ADC/SBB semantics for flags

[SweetVishnya]

Flags semantics for adc/sbb are the same as for add/sub. Does this magic work? Do we consider a case when overflow occurs due to carry flag cf=1 and simple add does not cause an overflow? (a + b does not overflow when a + b + 1 overflows)

https://github.com/JonathanSalwan/Triton/blob/master/src/libtriton/arch/x86/x86Semantics.cpp#L3028

[JonathanSalwan]

I remember running the qemu-ir test suits via the Pin tracer with success on this but maybe we could double check and add unit tests with unicorn.

[JonathanSalwan]

I've did some tests and can not managed to reproduce a result that set the overflow flag... I've also tried directly with my CPU, for example compiling this following sample and then using GDB to check eflags.

// gcc -masm=intel test.c
int main() {
  asm ("stc");
  asm ("mov ebx, 0xfffffffe");
  asm ("mov eax, 0x00000001");
  asm ("adc eax, ebx");

  asm ("stc");
  asm ("mov ebx, 0xfffffffe");
  asm ("mov eax, 0x00000002");
  asm ("adc eax, ebx");

  asm ("clc");
  asm ("mov rbx, -1");
  asm ("mov rax, 2");

  asm ("clc");
  asm ("mov rbx, -1");
  asm ("mov rax, 1");

  asm ("stc");
  asm ("mov rbx, -1");
  asm ("mov rax, 1");
}

[JonathanSalwan]

Mmmh, according to the intel manual:

The ADC instruction does not distinguish between signed or unsigned operands.

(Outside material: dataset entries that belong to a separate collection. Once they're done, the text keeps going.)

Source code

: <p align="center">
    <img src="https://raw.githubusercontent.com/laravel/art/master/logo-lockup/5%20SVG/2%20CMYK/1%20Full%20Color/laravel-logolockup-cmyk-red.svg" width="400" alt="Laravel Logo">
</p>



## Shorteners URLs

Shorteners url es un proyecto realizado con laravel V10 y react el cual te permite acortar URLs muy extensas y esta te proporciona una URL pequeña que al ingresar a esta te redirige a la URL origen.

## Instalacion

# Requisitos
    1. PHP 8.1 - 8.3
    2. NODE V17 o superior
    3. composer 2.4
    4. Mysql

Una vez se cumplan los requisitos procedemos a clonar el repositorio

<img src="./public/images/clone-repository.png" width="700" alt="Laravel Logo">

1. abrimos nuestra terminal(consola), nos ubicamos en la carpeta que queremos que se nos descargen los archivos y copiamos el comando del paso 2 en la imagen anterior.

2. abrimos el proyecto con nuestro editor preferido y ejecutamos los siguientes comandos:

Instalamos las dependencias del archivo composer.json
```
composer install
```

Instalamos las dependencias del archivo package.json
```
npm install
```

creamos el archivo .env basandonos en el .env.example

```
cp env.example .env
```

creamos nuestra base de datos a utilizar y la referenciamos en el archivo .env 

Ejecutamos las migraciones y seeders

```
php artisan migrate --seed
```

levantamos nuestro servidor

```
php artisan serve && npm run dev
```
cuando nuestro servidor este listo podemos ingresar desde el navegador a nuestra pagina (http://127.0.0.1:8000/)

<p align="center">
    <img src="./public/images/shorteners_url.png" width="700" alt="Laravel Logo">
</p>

Instead, the processor evaluates the result for both data types and sets the OF and CF flags to indicate a carry in the signed or unsigned result, respectively.

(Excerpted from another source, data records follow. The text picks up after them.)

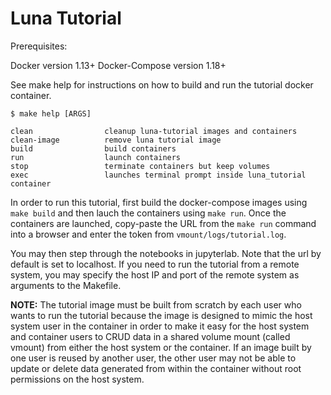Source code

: Luna Tutorial
=============
Prerequisites: 

Docker version 1.13+
Docker-Compose version 1.18+

See make help for instructions on how to build and run the tutorial docker container. 

```
$ make help [ARGS]

clean                cleanup luna-tutorial images and containers
clean-image          remove luna tutorial image
build                build containers
run                  launch containers
stop                 terminate containers but keep volumes
exec                 launches terminal prompt inside luna_tutorial container

```

In order to run this tutorial, first build the docker-compose images using `make build` and then lauch the containers using `make run`. Once the containers are launched, copy-paste the URL from the `make run` command into a browser and enter the token from `vmount/logs/tutorial.log`.  

You may then step through the notebooks in jupyterlab. Note that the url by default is set to localhost. If you need to run the tutorial from a remote system, you may specify the host IP and port of the remote system as arguments to the Makefile. 

**NOTE:** The tutorial image must be built from scratch by each user who wants to run the tutorial because the image is designed to mimic the host system user in the container in order to make it easy for the host system and container users to CRUD data in a shared volume mount (called vmount) from either the host system or the container. If an image built by one user is reused by another user, the other user may not be able to update or delete data generated from within the container without root permissions on the host system.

Still according to the manual, you pointed something that may be wrong in our semantics. The behavior of this->cfAdd_s maybe wrong in this case and this->ofAdd_s is clearly not what are expected.

[JonathanSalwan]

Mmmmh, everything looks good in fact. OF and CF are correctly defined. Can you confirm or give me a counter example?

[SweetVishnya]

I still haven't found time to check it. But let's believe that everything is ok.